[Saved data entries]
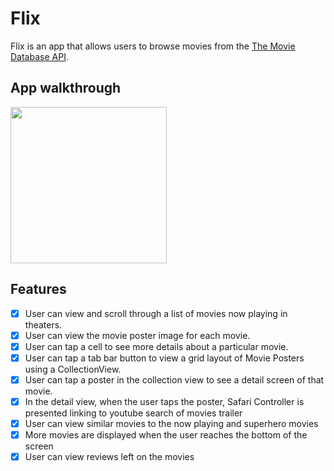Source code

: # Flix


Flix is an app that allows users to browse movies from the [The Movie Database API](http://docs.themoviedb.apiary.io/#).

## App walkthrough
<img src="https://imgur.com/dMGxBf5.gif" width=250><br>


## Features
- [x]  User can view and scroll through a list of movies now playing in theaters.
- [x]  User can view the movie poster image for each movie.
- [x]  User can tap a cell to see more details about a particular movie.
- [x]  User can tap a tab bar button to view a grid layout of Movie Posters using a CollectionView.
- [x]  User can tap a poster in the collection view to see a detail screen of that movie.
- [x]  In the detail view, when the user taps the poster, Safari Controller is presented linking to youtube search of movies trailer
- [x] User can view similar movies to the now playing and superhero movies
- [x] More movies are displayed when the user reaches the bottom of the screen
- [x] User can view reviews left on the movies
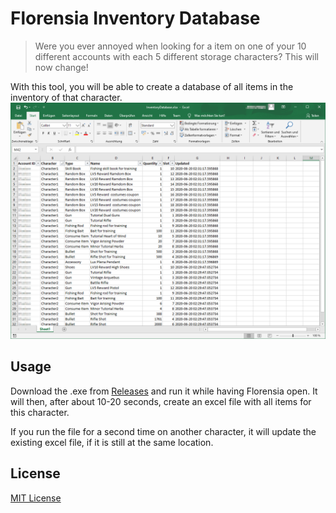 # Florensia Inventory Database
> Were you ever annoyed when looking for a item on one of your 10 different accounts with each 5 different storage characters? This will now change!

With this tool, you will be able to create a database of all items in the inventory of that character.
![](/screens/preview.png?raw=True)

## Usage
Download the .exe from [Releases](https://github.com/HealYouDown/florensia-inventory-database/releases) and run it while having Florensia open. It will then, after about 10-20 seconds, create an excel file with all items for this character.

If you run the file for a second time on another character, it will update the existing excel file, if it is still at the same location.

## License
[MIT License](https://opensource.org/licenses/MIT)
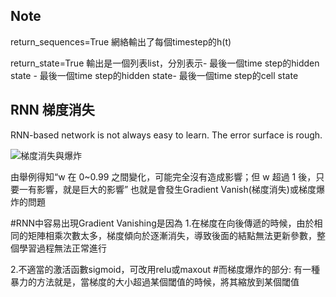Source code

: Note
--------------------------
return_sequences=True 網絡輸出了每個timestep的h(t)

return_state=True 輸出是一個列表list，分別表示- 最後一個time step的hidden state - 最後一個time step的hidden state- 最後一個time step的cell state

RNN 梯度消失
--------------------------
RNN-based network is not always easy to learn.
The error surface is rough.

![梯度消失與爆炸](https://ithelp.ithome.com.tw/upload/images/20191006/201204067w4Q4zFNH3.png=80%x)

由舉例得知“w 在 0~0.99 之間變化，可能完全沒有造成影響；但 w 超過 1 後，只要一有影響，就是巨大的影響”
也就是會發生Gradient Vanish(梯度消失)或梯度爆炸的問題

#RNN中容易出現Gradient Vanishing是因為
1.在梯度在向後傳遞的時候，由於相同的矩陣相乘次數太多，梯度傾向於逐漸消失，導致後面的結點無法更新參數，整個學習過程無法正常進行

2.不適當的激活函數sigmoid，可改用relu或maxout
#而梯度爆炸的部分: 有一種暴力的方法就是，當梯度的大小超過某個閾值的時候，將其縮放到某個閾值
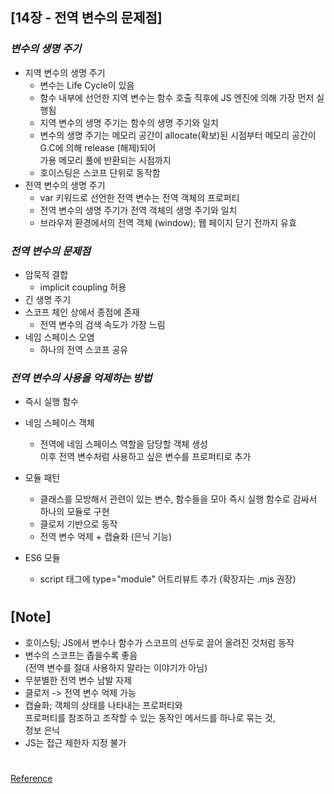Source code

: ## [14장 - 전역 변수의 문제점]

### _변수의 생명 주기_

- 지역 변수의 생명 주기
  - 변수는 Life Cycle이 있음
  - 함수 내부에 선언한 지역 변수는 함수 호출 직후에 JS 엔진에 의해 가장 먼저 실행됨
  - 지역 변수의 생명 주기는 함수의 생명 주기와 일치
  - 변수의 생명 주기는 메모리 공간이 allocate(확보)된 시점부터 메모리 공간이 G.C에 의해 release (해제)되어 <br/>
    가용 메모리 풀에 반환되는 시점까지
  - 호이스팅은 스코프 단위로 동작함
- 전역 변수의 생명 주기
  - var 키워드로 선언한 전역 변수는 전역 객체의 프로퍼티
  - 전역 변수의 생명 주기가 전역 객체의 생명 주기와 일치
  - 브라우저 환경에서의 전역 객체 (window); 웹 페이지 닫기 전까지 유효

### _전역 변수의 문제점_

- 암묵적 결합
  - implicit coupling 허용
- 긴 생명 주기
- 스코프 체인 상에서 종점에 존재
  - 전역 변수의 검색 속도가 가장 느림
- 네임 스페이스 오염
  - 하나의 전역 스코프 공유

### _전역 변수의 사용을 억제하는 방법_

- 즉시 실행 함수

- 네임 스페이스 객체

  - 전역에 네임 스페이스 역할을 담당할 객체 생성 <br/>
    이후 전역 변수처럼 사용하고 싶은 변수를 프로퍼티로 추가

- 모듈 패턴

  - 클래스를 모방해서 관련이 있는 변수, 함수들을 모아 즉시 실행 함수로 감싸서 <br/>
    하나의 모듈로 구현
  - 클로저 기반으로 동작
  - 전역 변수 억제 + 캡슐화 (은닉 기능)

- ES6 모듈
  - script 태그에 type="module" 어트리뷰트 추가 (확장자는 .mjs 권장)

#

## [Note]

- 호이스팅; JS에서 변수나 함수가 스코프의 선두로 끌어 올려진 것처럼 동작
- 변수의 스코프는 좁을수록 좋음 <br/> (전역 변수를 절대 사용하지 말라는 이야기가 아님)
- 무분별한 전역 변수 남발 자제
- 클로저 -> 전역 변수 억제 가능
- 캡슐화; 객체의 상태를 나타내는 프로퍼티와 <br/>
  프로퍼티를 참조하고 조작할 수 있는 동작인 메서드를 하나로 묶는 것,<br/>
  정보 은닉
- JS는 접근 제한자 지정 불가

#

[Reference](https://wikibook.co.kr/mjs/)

...

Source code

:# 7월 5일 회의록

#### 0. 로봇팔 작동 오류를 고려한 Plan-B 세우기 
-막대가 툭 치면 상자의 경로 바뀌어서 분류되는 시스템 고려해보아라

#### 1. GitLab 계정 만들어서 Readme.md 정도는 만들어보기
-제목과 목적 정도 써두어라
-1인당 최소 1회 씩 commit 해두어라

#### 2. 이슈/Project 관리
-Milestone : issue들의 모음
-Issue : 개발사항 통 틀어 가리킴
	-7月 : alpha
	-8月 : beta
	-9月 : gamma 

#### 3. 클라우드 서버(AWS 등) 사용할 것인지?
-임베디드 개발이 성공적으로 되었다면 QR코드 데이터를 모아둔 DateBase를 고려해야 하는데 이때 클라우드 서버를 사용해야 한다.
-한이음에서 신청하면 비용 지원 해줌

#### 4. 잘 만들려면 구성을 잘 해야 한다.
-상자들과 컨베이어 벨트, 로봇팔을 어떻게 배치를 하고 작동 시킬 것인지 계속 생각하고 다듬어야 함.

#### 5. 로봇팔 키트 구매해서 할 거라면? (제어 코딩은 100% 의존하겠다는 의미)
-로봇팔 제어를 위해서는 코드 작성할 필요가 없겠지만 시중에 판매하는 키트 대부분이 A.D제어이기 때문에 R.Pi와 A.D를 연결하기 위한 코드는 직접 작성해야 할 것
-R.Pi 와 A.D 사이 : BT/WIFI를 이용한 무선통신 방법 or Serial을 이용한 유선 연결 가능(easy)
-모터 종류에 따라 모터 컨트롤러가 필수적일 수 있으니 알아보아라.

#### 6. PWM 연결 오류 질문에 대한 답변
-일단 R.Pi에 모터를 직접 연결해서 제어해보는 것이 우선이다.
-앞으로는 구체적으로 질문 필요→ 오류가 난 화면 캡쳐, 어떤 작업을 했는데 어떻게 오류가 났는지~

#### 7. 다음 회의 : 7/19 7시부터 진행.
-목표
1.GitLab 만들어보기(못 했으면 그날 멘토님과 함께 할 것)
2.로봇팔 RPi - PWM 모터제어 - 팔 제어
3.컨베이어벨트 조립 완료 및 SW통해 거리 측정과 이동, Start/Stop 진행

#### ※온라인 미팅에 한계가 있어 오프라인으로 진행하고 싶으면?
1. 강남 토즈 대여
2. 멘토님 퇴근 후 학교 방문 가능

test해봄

TASK: Going through the data above, return each line with the word "License".

SOLUTION FOR THIS PROBLEM:
## License
[MIT License](https://opensource.org/licenses/MIT)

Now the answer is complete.